* [The problem]
Every line in the records below between the one holding "Safety depends on" and the one holding "- Anyone with", inclusive, is to be set down exactly; all other lines are to be left out.

(Pictures paired with source code)
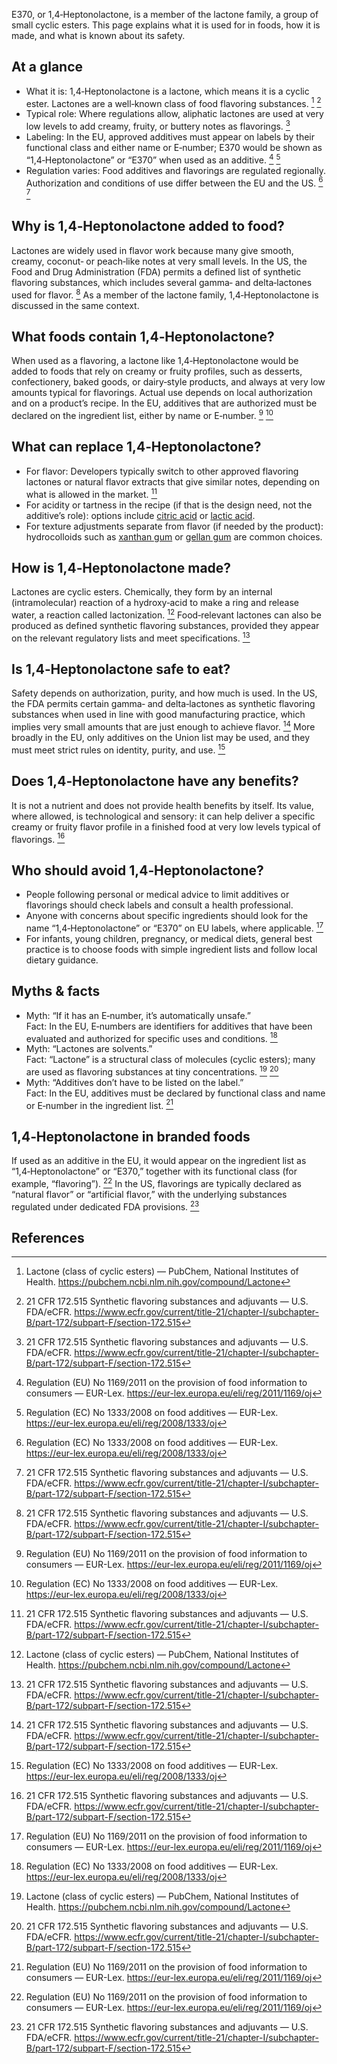 E370, or 1,4‑Heptonolactone, is a member of the lactone family, a group of small cyclic esters. This page explains what it is used for in foods, how it is made, and what is known about its safety.

<!--more-->

## At a glance
- What it is: 1,4‑Heptonolactone is a lactone, which means it is a cyclic ester. Lactones are a well‑known class of food flavoring substances. [^4] [^3]
- Typical role: Where regulations allow, aliphatic lactones are used at very low levels to add creamy, fruity, or buttery notes as flavorings. [^3]
- Labeling: In the EU, approved additives must appear on labels by their functional class and either name or E‑number; E370 would be shown as “1,4‑Heptonolactone” or “E370” when used as an additive. [^2] [^1]
- Regulation varies: Food additives and flavorings are regulated regionally. Authorization and conditions of use differ between the EU and the US. [^1] [^3]

## Why is 1,4‑Heptonolactone added to food?
Lactones are widely used in flavor work because many give smooth, creamy, coconut‑ or peach‑like notes at very small levels. In the US, the Food and Drug Administration (FDA) permits a defined list of synthetic flavoring substances, which includes several gamma‑ and delta‑lactones used for flavor. [^3] As a member of the lactone family, 1,4‑Heptonolactone is discussed in the same context.

## What foods contain 1,4‑Heptonolactone?
When used as a flavoring, a lactone like 1,4‑Heptonolactone would be added to foods that rely on creamy or fruity profiles, such as desserts, confectionery, baked goods, or dairy‑style products, and always at very low amounts typical for flavorings. Actual use depends on local authorization and on a product’s recipe. In the EU, additives that are authorized must be declared on the ingredient list, either by name or E‑number. [^2] [^1]

## What can replace 1,4‑Heptonolactone?
- For flavor: Developers typically switch to other approved flavoring lactones or natural flavor extracts that give similar notes, depending on what is allowed in the market. [^3]
- For acidity or tartness in the recipe (if that is the design need, not the additive’s role): options include [citric acid](/e330-citric-acid) or [lactic acid](/e270-lactic-acid).
- For texture adjustments separate from flavor (if needed by the product): hydrocolloids such as [xanthan gum](/e415-xanthan-gum) or [gellan gum](/e418-gellan-gum) are common choices.

## How is 1,4‑Heptonolactone made?
Lactones are cyclic esters. Chemically, they form by an internal (intramolecular) reaction of a hydroxy‑acid to make a ring and release water, a reaction called lactonization. [^4] Food‑relevant lactones can also be produced as defined synthetic flavoring substances, provided they appear on the relevant regulatory lists and meet specifications. [^3]

## Is 1,4‑Heptonolactone safe to eat?
Safety depends on authorization, purity, and how much is used. In the US, the FDA permits certain gamma‑ and delta‑lactones as synthetic flavoring substances when used in line with good manufacturing practice, which implies very small amounts that are just enough to achieve flavor. [^3] More broadly in the EU, only additives on the Union list may be used, and they must meet strict rules on identity, purity, and use. [^1]

## Does 1,4‑Heptonolactone have any benefits?
It is not a nutrient and does not provide health benefits by itself. Its value, where allowed, is technological and sensory: it can help deliver a specific creamy or fruity flavor profile in a finished food at very low levels typical of flavorings. [^3]

## Who should avoid 1,4‑Heptonolactone?
- People following personal or medical advice to limit additives or flavorings should check labels and consult a health professional.
- Anyone with concerns about specific ingredients should look for the name “1,4‑Heptonolactone” or “E370” on EU labels, where applicable. [^2]
- For infants, young children, pregnancy, or medical diets, general best practice is to choose foods with simple ingredient lists and follow local dietary guidance.

## Myths & facts
- Myth: “If it has an E‑number, it’s automatically unsafe.”  
  Fact: In the EU, E‑numbers are identifiers for additives that have been evaluated and authorized for specific uses and conditions. [^1]
- Myth: “Lactones are solvents.”  
  Fact: “Lactone” is a structural class of molecules (cyclic esters); many are used as flavoring substances at tiny concentrations. [^4] [^3]
- Myth: “Additives don’t have to be listed on the label.”  
  Fact: In the EU, additives must be declared by functional class and name or E‑number in the ingredient list. [^2]

## 1,4‑Heptonolactone in branded foods
If used as an additive in the EU, it would appear on the ingredient list as “1,4‑Heptonolactone” or “E370,” together with its functional class (for example, “flavoring”). [^2] In the US, flavorings are typically declared as “natural flavor” or “artificial flavor,” with the underlying substances regulated under dedicated FDA provisions. [^3]

## References
[^1]: Regulation (EC) No 1333/2008 on food additives — EUR-Lex. https://eur-lex.europa.eu/eli/reg/2008/1333/oj
[^2]: Regulation (EU) No 1169/2011 on the provision of food information to consumers — EUR-Lex. https://eur-lex.europa.eu/eli/reg/2011/1169/oj
[^3]: 21 CFR 172.515 Synthetic flavoring substances and adjuvants — U.S. FDA/eCFR. https://www.ecfr.gov/current/title-21/chapter-I/subchapter-B/part-172/subpart-F/section-172.515
[^4]: Lactone (class of cyclic esters) — PubChem, National Institutes of Health. https://pubchem.ncbi.nlm.nih.gov/compound/Lactone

* [Result]
Safety depends on authorization, purity, and how much is used. In the US, the FDA permits certain gamma‑ and delta‑lactones as synthetic flavoring substances when used in line with good manufacturing practice, which implies very small amounts that are just enough to achieve flavor. [^3] More broadly in the EU, only additives on the Union list may be used, and they must meet strict rules on identity, purity, and use. [^1]

## Does 1,4‑Heptonolactone have any benefits?
It is not a nutrient and does not provide health benefits by itself. Its value, where allowed, is technological and sensory: it can help deliver a specific creamy or fruity flavor profile in a finished food at very low levels typical of flavorings. [^3]

## Who should avoid 1,4‑Heptonolactone?
- People following personal or medical advice to limit additives or flavorings should check labels and consult a health professional.
- Anyone with concerns about specific ingredients should look for the name “1,4‑Heptonolactone” or “E370” on EU labels, where applicable. [^2]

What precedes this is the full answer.